Furthermore, others found a link between levels of ADMA and graft failure (Abedini et al. 2010). In the present study, we confirmed this association; however, significance was lost after adjustment for renal function. This can be explained by the fact that renal function by itself is a strong predictor for graft failure (Hariharan et al. 2002) and might also be a consequence of the low number of events in our cohort. Thereby, in the present study, the way of classifying graft failure differed from Abedini et al., since we only took into account the RTR that returned to dialysis or had to undergo re-transplantation, whereas they also included doubling of serum creatinine into this category (Abedini et al. 2010). Our study is in line with the work of Abedini et al. who, in a cohort of renal transplant recipients with slightly different patients’ characteristics, also found a significant association between ADMA and mortality. However, our study adds that ADMA is significantly associated with NT-pro-BNP, but is independently associated with all-cause mortality. This latter also holds true for ADMA and FGF-23.

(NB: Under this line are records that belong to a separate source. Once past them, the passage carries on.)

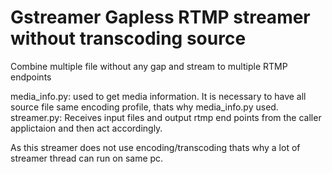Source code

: # Gstreamer Gapless RTMP streamer without transcoding source

Combine multiple file without any gap and stream to multiple RTMP endpoints


media_info.py: used to get media information. It is necessary to have all source file same encoding profile, thats why media_info.py used.
streamer.py: Receives input files and output rtmp end points from the caller applictaion and then act accordingly.


As this streamer does not use encoding/transcoding thats why a lot of streamer thread can run on same pc.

A potential shared causal pathway of FGF-23 and ADMA in the development of endothelial dysfunction was recently proposed (Yilmaz et al. 2010). In line with this, FGF-23 was previously reported to modify the association between ADMA and renal function loss in CKD patients (Tripepi et al. 2015). In the present study, we examined whether the association of plasma ADMA with mortality is mediated by FGF-23, however, from our results we conclude that the association between ADMA and all-cause mortality is independent of plasma intact FGF-23 in RTR. We also found no evidence of interaction by FGF-23 for the association between ADMA and mortality in our cohort.

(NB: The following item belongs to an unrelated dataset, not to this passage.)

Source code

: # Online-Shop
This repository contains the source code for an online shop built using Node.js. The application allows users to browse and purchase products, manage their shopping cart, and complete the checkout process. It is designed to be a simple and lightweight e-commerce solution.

One of the strengths of our study is the large sample size of well-defined, stable RTR. Extensive data collection, including data from 24-h urine samples allowed for adjustment for many confounders. Despite this, our study is strictly an observational epidemiological study. Causality is, therefore, hard to prove. Since little is known about how ADMA affects cardiovascular parameters in this cohort, other factors might underlie the observed associations. Furthermore, our study population consisted predominantly of Caucasian people, which calls prudence to extrapolation of our results to populations of other ethnicities. Furthermore, we need to keep in mind that circulating levels of ADMA in some cases reflect the intracellular concentrations (Davids et al. 2012), however, they are not necessarily in equilibrium with each other (Davids and Teerlink 2013).

In conclusion, high levels of plasma ADMA are associated with increased mortality in RTR. Since it is not yet clear whether ADMA is rather a progression marker of disease, a novel risk factor of disease or both, additional studies to sort out these issues are warranted. Currently, therapies to reduce ADMA levels are being tested for their efficacy, as well as to evaluate their therapeutic effect in diseases characterized by endothelial dysfunction.